G.  Metode Penelitian
      1.   Desain Penelitian
            Desain dalam penelitian ini menggunakan metode historis, yaitu suatu metode penelitian yang khusus digunakan dalam penelitian sejarah dengan melalui tahapan tertentu. Penerapan metode historis ini menempuh tahapan-tahapan kerja, sebagaimana yang dikemukakan oleh Notosusanto (2001:17) sebagai berikut:
-          Heuristik, yaitu menghimpun jejak-jejak masa lampau.
-          Kritik (sejarah), yaitu menyelidiki apakah jejak itu sejati baik bentuk maupun isinya.
-          Interpretasi, yaitu menetapkan makna dan saling berhubungan dari fakta yang diperoleh sejarah itu.
-          Penyajian, yaitu menyampaikan sintesa yang diperoleh dalam bentuk sebuah kisah.

      2.   Teknik Pengumpulan Data
            Sesuai dengan metode historis di atas, maka langkah proses dalam pengumpulan data dalam penelitian ini adalah:
a.   Heuristik (Menemukan)
            Tahapan pertama yaitu mencari dan mengumpulkan sumber yang berhubungan dengan topik yang akan dibahas.

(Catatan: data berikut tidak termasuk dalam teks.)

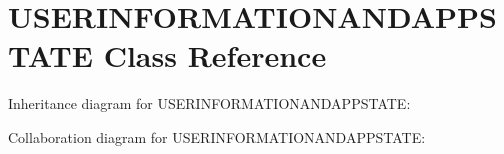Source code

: \hypertarget{interface_u_s_e_r_i_n_f_o_r_m_a_t_i_o_n_a_n_d_a_p_p_s_t_a_t_e}{
\section{\-U\-S\-E\-R\-I\-N\-F\-O\-R\-M\-A\-T\-I\-O\-N\-A\-N\-D\-A\-P\-P\-S\-T\-A\-T\-E \-Class \-Reference}
\label{interface_u_s_e_r_i_n_f_o_r_m_a_t_i_o_n_a_n_d_a_p_p_s_t_a_t_e}
}


\-Inheritance diagram for \-U\-S\-E\-R\-I\-N\-F\-O\-R\-M\-A\-T\-I\-O\-N\-A\-N\-D\-A\-P\-P\-S\-T\-A\-T\-E\-:


\-Collaboration diagram for \-U\-S\-E\-R\-I\-N\-F\-O\-R\-M\-A\-T\-I\-O\-N\-A\-N\-D\-A\-P\-P\-S\-T\-A\-T\-E\-:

Mengumpulkan sumber yang diperlukan dalam penulisan ini merupakan pekerjaan pokok yang dapat dikatakan gampang-gampang susah, sehingga diperlukan kesabaran dari penulis. Menurut Notosusanto (2001:18) heuristic berasal dari bahasa Yunani Heuriskein artinya sama dengan to find yang berati tidak hanya menemukan, tetapi mencari dahulu. Pada tahap ini, kegiatan diarahkan pada penjajakan, pencarian, dan pengumpulan sumber-sumber yang akan diteliti, baik yang terdapat dilokasi penelitian, temuan benda maupun sumber lisan.
b.   Kritik Sumber
            Pada tahap ini, sumber yang telah dikumpulkan pada kegiatan heuristik yang berupa; buku-buku yang relevan dengan pembahasan yang terkait, maupun hasil temuan di lapangan tentang bukti-bukti di lapangan tentang pembahasan. Setelah bukti itu atau data itu ditemukan maka dilakukan penyaringan atau penyeleksian dengan mengacu pada prosedur yang ada, yakni sumber yang faktual dan orisinalnya terjamin.
            Tahapan kritik ini tentu saja memiliki tujuan tertentu dalam pelaksanaannya. Salah satu tujuan yang dapat diperoleh dalam tahapan kritik ini adalah otentitas (authenticity).
            Sebuah sumber sejarah (catatan harian, surat, buku) adalah otentik atau asli jika itu benar-benar produk dari orang yang dianggap sebagai pemiliknya (atau dari periode yang dipercayai sebagai masanya jika tidak mungkin menandai pengarangnya) atau jika itu yang dimaksudkan oleh pengarangnya.
            Kritik sebagai tahapan yang juga sangat penting terbagi dua, yakni intern dan ekstern. Notosusanto (2001:20) menegaskan hal ini:
Setiap sumber mempunyai aspek intern dan aspek ekstern. Aspek eksternnya bersangkutan dengan apakah sumber itu memang sumber, artinya sumber sejati yang dibutuhkan. Aspek internnya bertalian dengan persoalan apakah sumber itu dapat memberikan informasi yang kita butuhkan. Karena itu, penulisan sumber-sumber sejarah mempunyai dua segi ekstern dan intern.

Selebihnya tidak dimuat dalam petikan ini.